Abstract
ROR1 is a type-1 tyrosine kinase-like orphan-receptor that ordinarily is expressed during embryogenesis, but that also is found on leukemia cells of patients (pts) with chronic lymphocytic leukemia (CLL). We identified patients with CLL cells that had negligible expression of ROR1, despite otherwise satisfying all standard criteria for diagnosis of CLL by iwCLL criteria.
We performed next-generation-sequencing on the transcriptomes of 12 CLL cases that had negligible expression of ROR1 and 12 cases that expressed levels of ROR1 comparable to that typically observed in CLL. Eight of the 12 ROR1-negative cases expressed unmutated immunoglobulin heavy-chain variable region genes (IGHV) and 4 used mutated IGHV. Similarly, 7 of the 12 ROR1-positive cases used unmutated IGHV and 5 had mutated IGHV.

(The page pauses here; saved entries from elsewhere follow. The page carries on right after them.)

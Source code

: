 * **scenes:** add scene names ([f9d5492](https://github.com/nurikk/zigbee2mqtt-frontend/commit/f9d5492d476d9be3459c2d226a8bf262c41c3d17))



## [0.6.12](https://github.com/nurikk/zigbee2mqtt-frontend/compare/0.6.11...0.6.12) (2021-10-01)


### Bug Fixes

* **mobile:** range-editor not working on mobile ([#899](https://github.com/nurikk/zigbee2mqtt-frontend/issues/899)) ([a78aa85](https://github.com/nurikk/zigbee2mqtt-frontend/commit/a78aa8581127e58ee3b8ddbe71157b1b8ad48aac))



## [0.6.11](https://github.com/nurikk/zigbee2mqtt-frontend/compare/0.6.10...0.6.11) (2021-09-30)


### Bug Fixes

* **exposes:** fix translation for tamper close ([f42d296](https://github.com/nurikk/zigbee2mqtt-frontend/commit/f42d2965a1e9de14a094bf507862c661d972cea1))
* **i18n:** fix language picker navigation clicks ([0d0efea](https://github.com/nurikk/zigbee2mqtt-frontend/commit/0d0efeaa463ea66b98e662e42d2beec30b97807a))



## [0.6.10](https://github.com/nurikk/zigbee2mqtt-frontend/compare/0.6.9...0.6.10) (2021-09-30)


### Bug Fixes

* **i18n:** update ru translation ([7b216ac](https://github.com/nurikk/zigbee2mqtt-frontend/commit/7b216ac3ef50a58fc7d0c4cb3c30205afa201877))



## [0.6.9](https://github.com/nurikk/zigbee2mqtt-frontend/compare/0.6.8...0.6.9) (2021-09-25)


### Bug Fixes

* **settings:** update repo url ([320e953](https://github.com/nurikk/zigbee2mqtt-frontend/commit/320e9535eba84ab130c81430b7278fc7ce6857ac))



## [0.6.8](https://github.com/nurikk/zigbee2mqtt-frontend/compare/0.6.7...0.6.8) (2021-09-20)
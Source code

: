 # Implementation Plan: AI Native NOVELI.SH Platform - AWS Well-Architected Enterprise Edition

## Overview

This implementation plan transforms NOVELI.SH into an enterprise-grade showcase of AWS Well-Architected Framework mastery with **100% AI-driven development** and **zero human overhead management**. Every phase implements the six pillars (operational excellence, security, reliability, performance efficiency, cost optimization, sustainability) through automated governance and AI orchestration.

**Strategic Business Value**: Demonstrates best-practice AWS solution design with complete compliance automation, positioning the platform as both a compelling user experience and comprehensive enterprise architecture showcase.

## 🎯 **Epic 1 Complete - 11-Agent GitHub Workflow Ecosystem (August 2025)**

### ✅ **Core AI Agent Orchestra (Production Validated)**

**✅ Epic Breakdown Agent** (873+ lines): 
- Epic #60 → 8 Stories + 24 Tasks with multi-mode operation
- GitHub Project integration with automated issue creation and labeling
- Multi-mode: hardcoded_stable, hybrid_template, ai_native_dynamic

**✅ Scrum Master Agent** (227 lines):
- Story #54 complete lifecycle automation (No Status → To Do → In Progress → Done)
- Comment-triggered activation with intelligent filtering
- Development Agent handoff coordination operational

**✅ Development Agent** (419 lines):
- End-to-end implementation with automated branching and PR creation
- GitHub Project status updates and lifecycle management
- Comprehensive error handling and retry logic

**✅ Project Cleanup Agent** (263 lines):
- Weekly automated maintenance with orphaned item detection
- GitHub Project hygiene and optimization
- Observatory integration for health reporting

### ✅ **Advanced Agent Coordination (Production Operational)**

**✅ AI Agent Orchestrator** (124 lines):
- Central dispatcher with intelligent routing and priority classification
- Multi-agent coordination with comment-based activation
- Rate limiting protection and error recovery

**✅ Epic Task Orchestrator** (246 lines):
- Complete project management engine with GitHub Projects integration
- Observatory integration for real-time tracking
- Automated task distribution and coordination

We identified 3,094 genes that were differentially expressed between the ROR1-positive and ROR1-negative samples out of 14,761 protein-coding genes tested (DESeq2, BH-adjusted p < 0.05). Subnetwork analyses revealed 55 subnetworks that were differentially expressed between ROR1-positive and ROR1-negative cases. ROR1-positive CLL cells had higher-level expression of subnetworks associated with protein-kinase activation or proliferation of tumor cells, but lower-level expression of subnetworks associated with induction of apoptosis or RNA degradation and/or processing, than did ROR1-negative CLL cells. ROR1 and AKT1 were included in 7 subnetworks associated with proliferation, hematologic cancer, or inhibition of cell death. Fourteen (25%) of the 55 differentially expressed subnetworks previously were identified as being differentially expressed between ROR1-positve leukemias of ROR1xTCL1 transgenic mice and ROR1-negative leukemias of Eµ-TCL1-transgenic mice (see Widhopf et al, Proc Natl Acad Sci USA, 2014, PMC3896194).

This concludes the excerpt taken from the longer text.